### RECORDED INFORMATION

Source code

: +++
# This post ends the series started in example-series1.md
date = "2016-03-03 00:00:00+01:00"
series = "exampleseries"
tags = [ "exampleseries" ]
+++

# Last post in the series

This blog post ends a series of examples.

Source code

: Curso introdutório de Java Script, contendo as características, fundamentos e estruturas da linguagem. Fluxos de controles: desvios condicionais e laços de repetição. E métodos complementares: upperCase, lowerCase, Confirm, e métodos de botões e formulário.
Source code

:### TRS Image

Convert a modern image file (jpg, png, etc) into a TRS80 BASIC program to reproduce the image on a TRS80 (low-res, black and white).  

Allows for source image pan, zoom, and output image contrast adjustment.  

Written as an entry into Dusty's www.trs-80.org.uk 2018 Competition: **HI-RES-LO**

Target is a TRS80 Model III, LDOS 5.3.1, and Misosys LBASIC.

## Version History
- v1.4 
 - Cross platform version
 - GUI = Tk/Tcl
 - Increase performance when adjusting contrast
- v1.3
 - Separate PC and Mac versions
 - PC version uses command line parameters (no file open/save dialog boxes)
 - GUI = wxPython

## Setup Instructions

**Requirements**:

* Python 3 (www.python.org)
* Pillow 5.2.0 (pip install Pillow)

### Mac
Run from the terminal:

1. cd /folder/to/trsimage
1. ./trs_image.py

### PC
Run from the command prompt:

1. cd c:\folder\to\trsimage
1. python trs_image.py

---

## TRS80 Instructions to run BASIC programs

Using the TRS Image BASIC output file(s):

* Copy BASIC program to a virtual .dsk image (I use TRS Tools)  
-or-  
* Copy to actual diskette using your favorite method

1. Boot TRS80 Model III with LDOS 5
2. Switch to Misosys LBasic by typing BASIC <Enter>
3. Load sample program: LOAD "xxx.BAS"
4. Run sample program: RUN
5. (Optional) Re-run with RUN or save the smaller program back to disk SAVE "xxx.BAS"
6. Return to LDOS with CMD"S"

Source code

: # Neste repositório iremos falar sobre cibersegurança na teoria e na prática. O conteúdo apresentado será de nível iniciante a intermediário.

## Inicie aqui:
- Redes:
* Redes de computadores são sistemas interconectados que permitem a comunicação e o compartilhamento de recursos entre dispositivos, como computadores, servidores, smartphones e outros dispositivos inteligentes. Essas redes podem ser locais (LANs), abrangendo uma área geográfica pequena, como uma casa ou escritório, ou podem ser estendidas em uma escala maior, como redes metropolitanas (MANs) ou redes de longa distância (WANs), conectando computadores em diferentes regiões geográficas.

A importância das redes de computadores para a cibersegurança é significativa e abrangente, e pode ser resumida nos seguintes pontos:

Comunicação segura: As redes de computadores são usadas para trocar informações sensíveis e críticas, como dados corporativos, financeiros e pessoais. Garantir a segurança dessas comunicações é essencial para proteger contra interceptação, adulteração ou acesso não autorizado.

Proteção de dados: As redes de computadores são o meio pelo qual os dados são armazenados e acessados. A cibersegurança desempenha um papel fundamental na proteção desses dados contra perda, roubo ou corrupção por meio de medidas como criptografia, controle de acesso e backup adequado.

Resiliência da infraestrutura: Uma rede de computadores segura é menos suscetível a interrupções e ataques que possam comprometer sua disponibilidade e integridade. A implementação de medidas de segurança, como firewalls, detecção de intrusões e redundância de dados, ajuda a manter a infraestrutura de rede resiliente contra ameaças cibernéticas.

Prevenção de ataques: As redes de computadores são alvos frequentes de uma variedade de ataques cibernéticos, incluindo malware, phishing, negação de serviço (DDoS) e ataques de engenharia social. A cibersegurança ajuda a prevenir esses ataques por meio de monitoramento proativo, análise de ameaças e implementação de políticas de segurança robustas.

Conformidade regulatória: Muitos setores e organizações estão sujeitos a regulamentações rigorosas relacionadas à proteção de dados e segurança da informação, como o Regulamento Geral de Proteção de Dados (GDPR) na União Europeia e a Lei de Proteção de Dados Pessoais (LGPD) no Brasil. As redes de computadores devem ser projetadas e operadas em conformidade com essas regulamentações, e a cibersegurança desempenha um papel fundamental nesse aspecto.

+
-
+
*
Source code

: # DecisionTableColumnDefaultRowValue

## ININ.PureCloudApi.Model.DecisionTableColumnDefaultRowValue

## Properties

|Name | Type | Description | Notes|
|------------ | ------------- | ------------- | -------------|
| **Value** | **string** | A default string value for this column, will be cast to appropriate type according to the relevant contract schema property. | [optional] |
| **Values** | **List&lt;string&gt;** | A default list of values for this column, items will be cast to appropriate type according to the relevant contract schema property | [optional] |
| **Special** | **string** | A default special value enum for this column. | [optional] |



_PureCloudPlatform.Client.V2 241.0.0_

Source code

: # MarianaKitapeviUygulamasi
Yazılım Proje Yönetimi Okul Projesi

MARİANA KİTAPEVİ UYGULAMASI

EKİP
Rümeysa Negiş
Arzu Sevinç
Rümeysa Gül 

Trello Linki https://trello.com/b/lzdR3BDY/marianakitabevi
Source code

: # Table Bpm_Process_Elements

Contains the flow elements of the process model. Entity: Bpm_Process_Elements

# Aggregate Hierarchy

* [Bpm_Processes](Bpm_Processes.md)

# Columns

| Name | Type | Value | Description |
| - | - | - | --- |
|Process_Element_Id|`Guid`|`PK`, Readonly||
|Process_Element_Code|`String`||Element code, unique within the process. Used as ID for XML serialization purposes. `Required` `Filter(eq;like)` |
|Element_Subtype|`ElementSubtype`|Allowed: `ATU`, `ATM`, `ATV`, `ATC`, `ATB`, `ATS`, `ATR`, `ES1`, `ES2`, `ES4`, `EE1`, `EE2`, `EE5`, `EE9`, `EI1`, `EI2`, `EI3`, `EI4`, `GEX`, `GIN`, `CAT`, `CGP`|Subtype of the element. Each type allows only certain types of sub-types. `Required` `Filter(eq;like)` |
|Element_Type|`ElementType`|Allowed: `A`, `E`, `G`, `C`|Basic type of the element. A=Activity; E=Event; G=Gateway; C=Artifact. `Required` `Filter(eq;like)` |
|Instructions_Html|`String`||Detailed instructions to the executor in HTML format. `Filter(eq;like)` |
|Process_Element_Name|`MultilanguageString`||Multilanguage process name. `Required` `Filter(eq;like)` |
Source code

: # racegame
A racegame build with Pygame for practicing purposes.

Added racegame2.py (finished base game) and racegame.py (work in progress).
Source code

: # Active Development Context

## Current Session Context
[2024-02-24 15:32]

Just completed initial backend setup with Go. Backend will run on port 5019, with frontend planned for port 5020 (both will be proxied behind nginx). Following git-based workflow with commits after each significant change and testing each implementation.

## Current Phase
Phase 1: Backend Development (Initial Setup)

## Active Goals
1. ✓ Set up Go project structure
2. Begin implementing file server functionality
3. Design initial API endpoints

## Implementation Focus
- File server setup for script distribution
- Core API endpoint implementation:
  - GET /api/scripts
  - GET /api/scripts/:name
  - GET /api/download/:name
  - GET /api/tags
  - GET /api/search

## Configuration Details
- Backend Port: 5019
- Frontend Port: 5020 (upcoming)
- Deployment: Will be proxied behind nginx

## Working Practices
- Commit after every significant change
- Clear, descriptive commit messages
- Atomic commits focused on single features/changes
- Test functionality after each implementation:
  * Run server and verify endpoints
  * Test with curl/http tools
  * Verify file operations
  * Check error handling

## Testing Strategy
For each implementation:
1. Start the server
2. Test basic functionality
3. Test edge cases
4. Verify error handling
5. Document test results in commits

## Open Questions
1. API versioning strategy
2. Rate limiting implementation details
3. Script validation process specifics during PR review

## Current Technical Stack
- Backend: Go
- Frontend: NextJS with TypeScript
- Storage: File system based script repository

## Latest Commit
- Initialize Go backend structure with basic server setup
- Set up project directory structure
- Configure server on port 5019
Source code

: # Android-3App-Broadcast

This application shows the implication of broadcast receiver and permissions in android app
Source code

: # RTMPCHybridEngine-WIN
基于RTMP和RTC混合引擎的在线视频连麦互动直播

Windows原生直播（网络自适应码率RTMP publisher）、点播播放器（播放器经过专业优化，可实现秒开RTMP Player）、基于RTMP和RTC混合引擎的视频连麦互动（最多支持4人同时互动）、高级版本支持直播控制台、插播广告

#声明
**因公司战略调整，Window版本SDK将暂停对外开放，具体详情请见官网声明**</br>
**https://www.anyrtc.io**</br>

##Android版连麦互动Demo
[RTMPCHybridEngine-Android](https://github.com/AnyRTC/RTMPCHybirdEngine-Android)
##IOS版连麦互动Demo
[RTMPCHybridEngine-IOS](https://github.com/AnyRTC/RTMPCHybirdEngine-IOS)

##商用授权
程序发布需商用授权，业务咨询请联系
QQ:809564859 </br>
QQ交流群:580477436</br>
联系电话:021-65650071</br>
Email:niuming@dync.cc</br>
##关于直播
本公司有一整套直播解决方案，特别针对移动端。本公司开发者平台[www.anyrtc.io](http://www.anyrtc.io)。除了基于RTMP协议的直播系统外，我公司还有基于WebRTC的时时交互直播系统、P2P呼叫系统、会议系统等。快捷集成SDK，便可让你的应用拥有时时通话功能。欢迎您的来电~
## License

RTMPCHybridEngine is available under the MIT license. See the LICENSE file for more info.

######

WHAT THE TASK REQUIRES:
Using the entries above, output exactly the lines between the line holding "2. Begin implementing" and the line holding "## Testing Strategy", end lines included, and nothing more.

EXPECTED ANSWER:
2. Begin implementing file server functionality
3. Design initial API endpoints

## Implementation Focus
- File server setup for script distribution
- Core API endpoint implementation:
  - GET /api/scripts
  - GET /api/scripts/:name
  - GET /api/download/:name
  - GET /api/tags
  - GET /api/search

## Configuration Details
- Backend Port: 5019
- Frontend Port: 5020 (upcoming)
- Deployment: Will be proxied behind nginx

## Working Practices
- Commit after every significant change
- Clear, descriptive commit messages
- Atomic commits focused on single features/changes
- Test functionality after each implementation:
  * Run server and verify endpoints
  * Test with curl/http tools
  * Verify file operations
  * Check error handling

## Testing Strategy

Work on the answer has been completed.